Documents released ahead of hearings on Capitol Hill regarding the proposed agreement between the PGA Tour and Saudi Arabia’s Public Investment Fund (PIF), who fund LIV Golf, revealed a proposal of Tiger Woods and Rory McIlroy featuring in LIV events
By AP
The negotiators of a business deal between the PGA Tour and Saudi Arabia’s Public Investment Fund (PIF) discussed ousting LIV Golf chief executive Greg Norman and giving Tiger Woods and Rory McIlroy their own teams, according to documents obtained by Congress.
Those were among the many proposals to unify golf’s rival factions that representatives of the PGA Tour and the Saudi government discussed during their hasty negotiations this spring, with talks culminating in a framework agreement announced last month between the two organisations.
The deal to bring Saudi investment into the PGA Tour shocked the golf world and invited scrutiny from Congress as well as the Justice Department, which is looking into potential antitrust violations.
The Permanent Subcommittee on Investigations, chaired by Senator Richard Blumenthal, released the documents detailing the negotiations ahead of a hearing on Tuesday where PGA Tour COO Ron Price and board member Jimmy Dunne testified.
In his opening remarks, Blumenthal said he wanted to uncover the reasons behind the involvement of a “brutal, repressive regime” in a beloved American sports institution whose leaders, before their deal with the Saudis, had made moral arguments against LIV players taking Saudi money.
“We’re here about questions that go to the core of what the future of this sport and other sports will be in the United States, what happened that led the PGA Tour to change its position,” Blumenthal said.
“Was it only the hope of ending litigation or was it also the unspecified amount of Saudi investment that would come of it? Just how much money did PIF offer the PGA Tour and what other sources of money were sought as an alternative?”
Critics of the Saudi investment in golf have pointed to the kingdom’s poor human rights record, while PIF has bought its way into other sports including football, boxing and F1.
The documents released Tuesday also detail the roles of people on the Saudi side of the negotiations, notably Amanda Staveley, a British investment banker who helped broker the Newcastle United deal and now sits on the team’s board, and Roger Devlin, a British businessman.
Devlin was the first to approach PGA Tour board member Jimmy Dunne about the prospect of a deal between the tour and LIV, the documents show.
A memo from Staveley’s firm titled “The Best of Both Worlds” includes the proposal that Woods and McIlroy take ownership of LIV teams and that each of them play in 10 LIV events per year.
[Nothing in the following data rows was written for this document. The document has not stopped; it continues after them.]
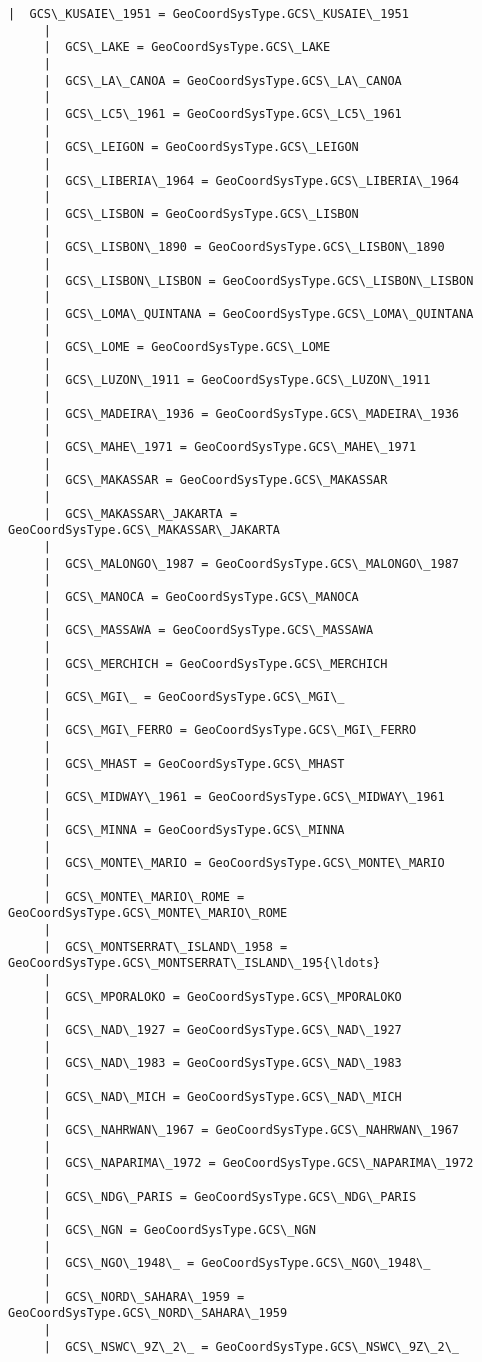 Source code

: \documentclass[11pt]{article}
\begin{document}
\begin{Verbatim}[commandchars=\\\{\}]
     |  GCS\_KUSAIE\_1951 = GeoCoordSysType.GCS\_KUSAIE\_1951
     |  
     |  GCS\_LAKE = GeoCoordSysType.GCS\_LAKE
     |  
     |  GCS\_LA\_CANOA = GeoCoordSysType.GCS\_LA\_CANOA
     |  
     |  GCS\_LC5\_1961 = GeoCoordSysType.GCS\_LC5\_1961
     |  
     |  GCS\_LEIGON = GeoCoordSysType.GCS\_LEIGON
     |  
     |  GCS\_LIBERIA\_1964 = GeoCoordSysType.GCS\_LIBERIA\_1964
     |  
     |  GCS\_LISBON = GeoCoordSysType.GCS\_LISBON
     |  
     |  GCS\_LISBON\_1890 = GeoCoordSysType.GCS\_LISBON\_1890
     |  
     |  GCS\_LISBON\_LISBON = GeoCoordSysType.GCS\_LISBON\_LISBON
     |  
     |  GCS\_LOMA\_QUINTANA = GeoCoordSysType.GCS\_LOMA\_QUINTANA
     |  
     |  GCS\_LOME = GeoCoordSysType.GCS\_LOME
     |  
     |  GCS\_LUZON\_1911 = GeoCoordSysType.GCS\_LUZON\_1911
     |  
     |  GCS\_MADEIRA\_1936 = GeoCoordSysType.GCS\_MADEIRA\_1936
     |  
     |  GCS\_MAHE\_1971 = GeoCoordSysType.GCS\_MAHE\_1971
     |  
     |  GCS\_MAKASSAR = GeoCoordSysType.GCS\_MAKASSAR
     |  
     |  GCS\_MAKASSAR\_JAKARTA = GeoCoordSysType.GCS\_MAKASSAR\_JAKARTA
     |  
     |  GCS\_MALONGO\_1987 = GeoCoordSysType.GCS\_MALONGO\_1987
     |  
     |  GCS\_MANOCA = GeoCoordSysType.GCS\_MANOCA
     |  
     |  GCS\_MASSAWA = GeoCoordSysType.GCS\_MASSAWA
     |  
     |  GCS\_MERCHICH = GeoCoordSysType.GCS\_MERCHICH
     |  
     |  GCS\_MGI\_ = GeoCoordSysType.GCS\_MGI\_
     |  
     |  GCS\_MGI\_FERRO = GeoCoordSysType.GCS\_MGI\_FERRO
     |  
     |  GCS\_MHAST = GeoCoordSysType.GCS\_MHAST
     |  
     |  GCS\_MIDWAY\_1961 = GeoCoordSysType.GCS\_MIDWAY\_1961
     |  
     |  GCS\_MINNA = GeoCoordSysType.GCS\_MINNA
     |  
     |  GCS\_MONTE\_MARIO = GeoCoordSysType.GCS\_MONTE\_MARIO
     |  
     |  GCS\_MONTE\_MARIO\_ROME = GeoCoordSysType.GCS\_MONTE\_MARIO\_ROME
     |  
     |  GCS\_MONTSERRAT\_ISLAND\_1958 = GeoCoordSysType.GCS\_MONTSERRAT\_ISLAND\_195{\ldots}
     |  
     |  GCS\_MPORALOKO = GeoCoordSysType.GCS\_MPORALOKO
     |  
     |  GCS\_NAD\_1927 = GeoCoordSysType.GCS\_NAD\_1927
     |  
     |  GCS\_NAD\_1983 = GeoCoordSysType.GCS\_NAD\_1983
     |  
     |  GCS\_NAD\_MICH = GeoCoordSysType.GCS\_NAD\_MICH
     |  
     |  GCS\_NAHRWAN\_1967 = GeoCoordSysType.GCS\_NAHRWAN\_1967
     |  
     |  GCS\_NAPARIMA\_1972 = GeoCoordSysType.GCS\_NAPARIMA\_1972
     |  
     |  GCS\_NDG\_PARIS = GeoCoordSysType.GCS\_NDG\_PARIS
     |  
     |  GCS\_NGN = GeoCoordSysType.GCS\_NGN
     |  
     |  GCS\_NGO\_1948\_ = GeoCoordSysType.GCS\_NGO\_1948\_
     |  
     |  GCS\_NORD\_SAHARA\_1959 = GeoCoordSysType.GCS\_NORD\_SAHARA\_1959
     |  
     |  GCS\_NSWC\_9Z\_2\_ = GeoCoordSysType.GCS\_NSWC\_9Z\_2\_

\end{Verbatim}
\end{document}
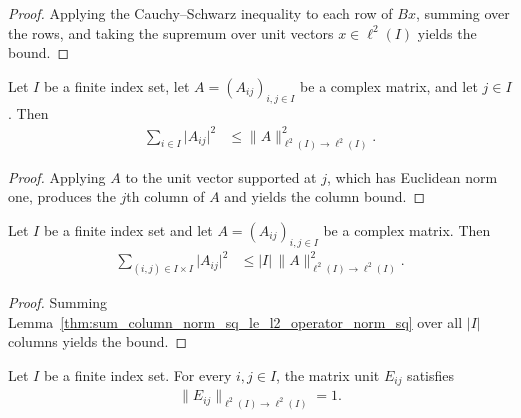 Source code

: \begin{proof}
    \leanok
    Applying the Cauchy--Schwarz inequality to each row of $Bx$, summing over
    the rows, and taking the supremum over unit vectors $x\in\ell^2(I)$ yields
    the bound.
\end{proof}

\begin{lemma}
    \label{thm:sum_column_norm_sq_le_l2_operator_norm_sq}
    \leanok
    Let $I$ be a finite index set, let $A=(A_{ij})_{i,j\in I}$ be a complex
    matrix, and let $j\in I$.  Then
    \begin{align}
        \sum_{i\in I}\lvert A_{ij}\rvert^2
         & \leq \lVert A\rVert_{\ell^2(I)\to\ell^2(I)}^2.
        \label{eq:sum_column_norm_sq_le_l2_operator_norm_sq}
    \end{align}
\end{lemma}

\begin{proof}
    \leanok
    Applying $A$ to the unit vector supported at $j$, which has Euclidean norm
    one, produces the $j$th column of $A$ and yields the column bound.
\end{proof}

\begin{lemma}
    \label{thm:sum_entry_norm_sq_le_card_mul_l2_operator_norm_sq}
    \leanok
    Let $I$ be a finite index set and let $A=(A_{ij})_{i,j\in I}$ be a complex
    matrix.  Then
    \begin{align}
        \sum_{(i,j)\in I\times I}\lvert A_{ij}\rvert^2
         & \leq |I|\,
        \lVert A\rVert_{\ell^2(I)\to\ell^2(I)}^2.
        \label{eq:sum_entry_norm_sq_le_card_mul_l2_operator_norm_sq}
    \end{align}
\end{lemma}

\begin{proof}
    \leanok
    Summing Lemma~\ref{thm:sum_column_norm_sq_le_l2_operator_norm_sq} over
    all $|I|$ columns yields the bound.
\end{proof}

\begin{lemma}
    \label{thm:l2_operator_norm_matrix_unit}
    \leanok
    Let $I$ be a finite index set.  For every $i,j\in I$, the matrix unit
    $E_{ij}$ satisfies
    \begin{align}
        \lVert E_{ij}\rVert_{\ell^2(I)\to\ell^2(I)}=1.
        \label{eq:l2_operator_norm_matrix_unit}
    \end{align}
\end{lemma}

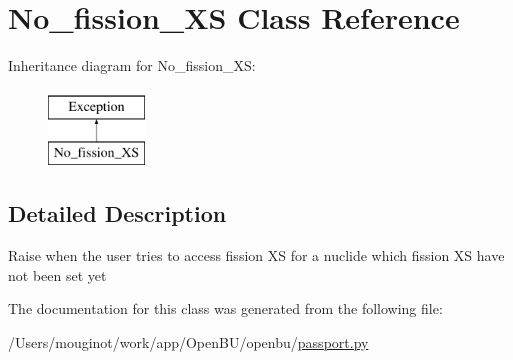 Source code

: \hypertarget{classopenbu_1_1passport_1_1_no__fission___x_s}{}\section{No\+\_\+fission\+\_\+\+XS Class Reference}
\label{classopenbu_1_1passport_1_1_no__fission___x_s}
Inheritance diagram for No\+\_\+fission\+\_\+\+XS\+:\begin{figure}[H]
\begin{center}
\leavevmode
\includegraphics[height=2.000000cm]{classopenbu_1_1passport_1_1_no__fission___x_s}
\end{center}
\end{figure}


\subsection{Detailed Description}
\begin{DoxyVerb}Raise when the user tries to access fission XS for a nuclide which fission XS have not been set yet \end{DoxyVerb}
 

The documentation for this class was generated from the following file\+:\begin{DoxyCompactItemize}
\item 
/\+Users/mouginot/work/app/\+Open\+B\+U/openbu/\mbox{\hyperlink{passport_8py}{passport.\+py}}\end{DoxyCompactItemize}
There is no indication in the documents that either Woods or McIlroy, both of whom remained loyal to the PGA Tour in its dispute with LIV, were ever informed of the idea.
Woods has played only twice this year and is recovering from ankle surgery to address complications from a car crash in Los Angeles in early 2021 that he has said will severely limit his playing schedule going forward.
Among the other proposals included in the memo are a mixed-gender, LIV-style team event with qualifying in Saudi Arabia and concluding in Dubai; awarding world ranking points to LIV events, including retroactively; and PIF sponsorship of two elevated PGA Tour events, including one in Saudi Arabia.
None of those proposals was included in the framework agreement that Yasir Al-Rumayyan, governor of the PIF, and PGA Tour Commissioner Jay Monahan signed on June 6.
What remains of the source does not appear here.